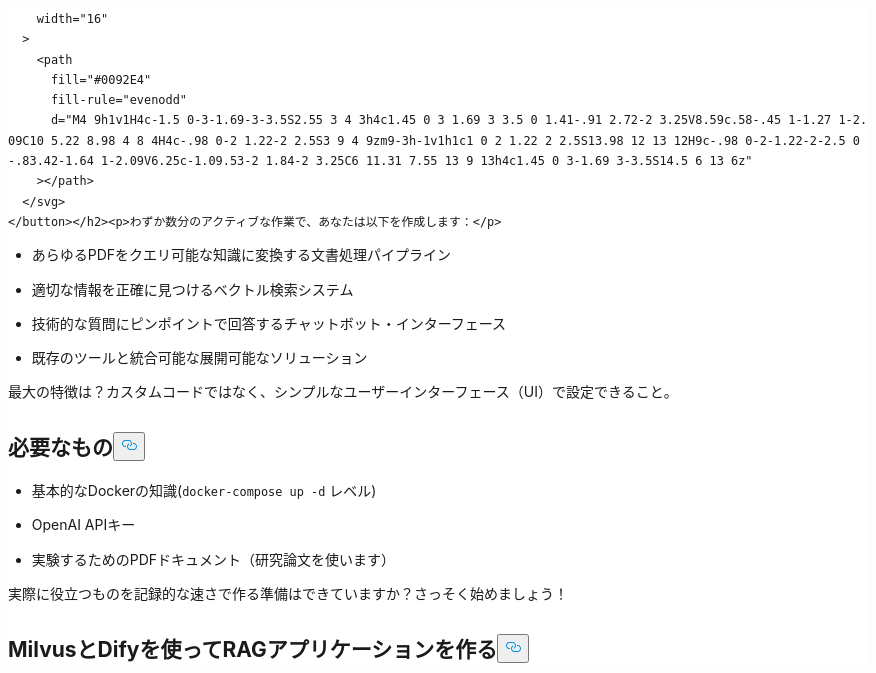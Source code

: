         width="16"
      >
        <path
          fill="#0092E4"
          fill-rule="evenodd"
          d="M4 9h1v1H4c-1.5 0-3-1.69-3-3.5S2.55 3 4 3h4c1.45 0 3 1.69 3 3.5 0 1.41-.91 2.72-2 3.25V8.59c.58-.45 1-1.27 1-2.09C10 5.22 8.98 4 8 4H4c-.98 0-2 1.22-2 2.5S3 9 4 9zm9-3h-1v1h1c1 0 2 1.22 2 2.5S13.98 12 13 12H9c-.98 0-2-1.22-2-2.5 0-.83.42-1.64 1-2.09V6.25c-1.09.53-2 1.84-2 3.25C6 11.31 7.55 13 9 13h4c1.45 0 3-1.69 3-3.5S14.5 6 13 6z"
        ></path>
      </svg>
    </button></h2><p>わずか数分のアクティブな作業で、あなたは以下を作成します：</p>
<ul>
<li><p>あらゆるPDFをクエリ可能な知識に変換する文書処理パイプライン</p></li>
<li><p>適切な情報を正確に見つけるベクトル検索システム</p></li>
<li><p>技術的な質問にピンポイントで回答するチャットボット・インターフェース</p></li>
<li><p>既存のツールと統合可能な展開可能なソリューション</p></li>
</ul>
<p>最大の特徴は？カスタムコードではなく、シンプルなユーザーインターフェース（UI）で設定できること。</p>
<h2 id="What-Youll-Need" class="common-anchor-header">必要なもの<button data-href="#What-Youll-Need" class="anchor-icon" translate="no">
      <svg translate="no"
        aria-hidden="true"
        focusable="false"
        height="20"
        version="1.1"
        viewBox="0 0 16 16"
        width="16"
      >
        <path
          fill="#0092E4"
          fill-rule="evenodd"
          d="M4 9h1v1H4c-1.5 0-3-1.69-3-3.5S2.55 3 4 3h4c1.45 0 3 1.69 3 3.5 0 1.41-.91 2.72-2 3.25V8.59c.58-.45 1-1.27 1-2.09C10 5.22 8.98 4 8 4H4c-.98 0-2 1.22-2 2.5S3 9 4 9zm9-3h-1v1h1c1 0 2 1.22 2 2.5S13.98 12 13 12H9c-.98 0-2-1.22-2-2.5 0-.83.42-1.64 1-2.09V6.25c-1.09.53-2 1.84-2 3.25C6 11.31 7.55 13 9 13h4c1.45 0 3-1.69 3-3.5S14.5 6 13 6z"
        ></path>
      </svg>
    </button></h2><ul>
<li><p>基本的なDockerの知識(<code translate="no">docker-compose up -d</code> レベル)</p></li>
<li><p>OpenAI APIキー</p></li>
<li><p>実験するためのPDFドキュメント（研究論文を使います）</p></li>
</ul>
<p>実際に役立つものを記録的な速さで作る準備はできていますか？さっそく始めましょう！</p>
<h2 id="Building-Your-RAG-Application-with-Milvus-and-Dify" class="common-anchor-header">MilvusとDifyを使ってRAGアプリケーションを作る<button data-href="#Building-Your-RAG-Application-with-Milvus-and-Dify" class="anchor-icon" translate="no">
      <svg translate="no"
        aria-hidden="true"
        focusable="false"
        height="20"
        version="1.1"
        viewBox="0 0 16 16"
        width="16"
      >
        <path
          fill="#0092E4"
          fill-rule="evenodd"
          d="M4 9h1v1H4c-1.5 0-3-1.69-3-3.5S2.55 3 4 3h4c1.45 0 3 1.69 3 3.5 0 1.41-.91 2.72-2 3.25V8.59c.58-.45 1-1.27 1-2.09C10 5.22 8.98 4 8 4H4c-.98 0-2 1.22-2 2.5S3 9 4 9zm9-3h-1v1h1c1 0 2 1.22 2 2.5S13.98 12 13 12H9c-.98 0-2-1.22-2-2.5 0-.83.42-1.64 1-2.09V6.25c-1.09.53-2 1.84-2 3.25C6 11.31 7.55 13 9 13h4c1.45 0 3-1.69 3-3.5S14.5 6 13 6z"
        ></path>
      </svg>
┄┄┄┄┄┄┄┄┄┄┄┄┄┄┄┄┄┄┄┄
[Your task]: Reproduce the full listing verbatim so that only the pictures are missing.

[Response for this exercise]:
Source code

:         width="16"
      >
        <path
          fill="#0092E4"
          fill-rule="evenodd"
          d="M4 9h1v1H4c-1.5 0-3-1.69-3-3.5S2.55 3 4 3h4c1.45 0 3 1.69 3 3.5 0 1.41-.91 2.72-2 3.25V8.59c.58-.45 1-1.27 1-2.09C10 5.22 8.98 4 8 4H4c-.98 0-2 1.22-2 2.5S3 9 4 9zm9-3h-1v1h1c1 0 2 1.22 2 2.5S13.98 12 13 12H9c-.98 0-2-1.22-2-2.5 0-.83.42-1.64 1-2.09V6.25c-1.09.53-2 1.84-2 3.25C6 11.31 7.55 13 9 13h4c1.45 0 3-1.69 3-3.5S14.5 6 13 6z"
        ></path>
      </svg>
    </button></h2><p>わずか数分のアクティブな作業で、あなたは以下を作成します：</p>
<ul>
<li><p>あらゆるPDFをクエリ可能な知識に変換する文書処理パイプライン</p></li>
<li><p>適切な情報を正確に見つけるベクトル検索システム</p></li>
<li><p>技術的な質問にピンポイントで回答するチャットボット・インターフェース</p></li>
<li><p>既存のツールと統合可能な展開可能なソリューション</p></li>
</ul>
<p>最大の特徴は？カスタムコードではなく、シンプルなユーザーインターフェース（UI）で設定できること。</p>
<h2 id="What-Youll-Need" class="common-anchor-header">必要なもの<button data-href="#What-Youll-Need" class="anchor-icon" translate="no">
      <svg translate="no"
        aria-hidden="true"
        focusable="false"
        height="20"
        version="1.1"
        viewBox="0 0 16 16"
        width="16"
      >
        <path
          fill="#0092E4"
          fill-rule="evenodd"
          d="M4 9h1v1H4c-1.5 0-3-1.69-3-3.5S2.55 3 4 3h4c1.45 0 3 1.69 3 3.5 0 1.41-.91 2.72-2 3.25V8.59c.58-.45 1-1.27 1-2.09C10 5.22 8.98 4 8 4H4c-.98 0-2 1.22-2 2.5S3 9 4 9zm9-3h-1v1h1c1 0 2 1.22 2 2.5S13.98 12 13 12H9c-.98 0-2-1.22-2-2.5 0-.83.42-1.64 1-2.09V6.25c-1.09.53-2 1.84-2 3.25C6 11.31 7.55 13 9 13h4c1.45 0 3-1.69 3-3.5S14.5 6 13 6z"
        ></path>
      </svg>
    </button></h2><ul>
<li><p>基本的なDockerの知識(<code translate="no">docker-compose up -d</code> レベル)</p></li>
<li><p>OpenAI APIキー</p></li>
<li><p>実験するためのPDFドキュメント（研究論文を使います）</p></li>
</ul>
<p>実際に役立つものを記録的な速さで作る準備はできていますか？さっそく始めましょう！</p>
<h2 id="Building-Your-RAG-Application-with-Milvus-and-Dify" class="common-anchor-header">MilvusとDifyを使ってRAGアプリケーションを作る<button data-href="#Building-Your-RAG-Application-with-Milvus-and-Dify" class="anchor-icon" translate="no">
      <svg translate="no"
        aria-hidden="true"
        focusable="false"
        height="20"
        version="1.1"
        viewBox="0 0 16 16"
        width="16"
      >
        <path
          fill="#0092E4"
          fill-rule="evenodd"
          d="M4 9h1v1H4c-1.5 0-3-1.69-3-3.5S2.55 3 4 3h4c1.45 0 3 1.69 3 3.5 0 1.41-.91 2.72-2 3.25V8.59c.58-.45 1-1.27 1-2.09C10 5.22 8.98 4 8 4H4c-.98 0-2 1.22-2 2.5S3 9 4 9zm9-3h-1v1h1c1 0 2 1.22 2 2.5S13.98 12 13 12H9c-.98 0-2-1.22-2-2.5 0-.83.42-1.64 1-2.09V6.25c-1.09.53-2 1.84-2 3.25C6 11.31 7.55 13 9 13h4c1.45 0 3-1.69 3-3.5S14.5 6 13 6z"
        ></path>
      </svg>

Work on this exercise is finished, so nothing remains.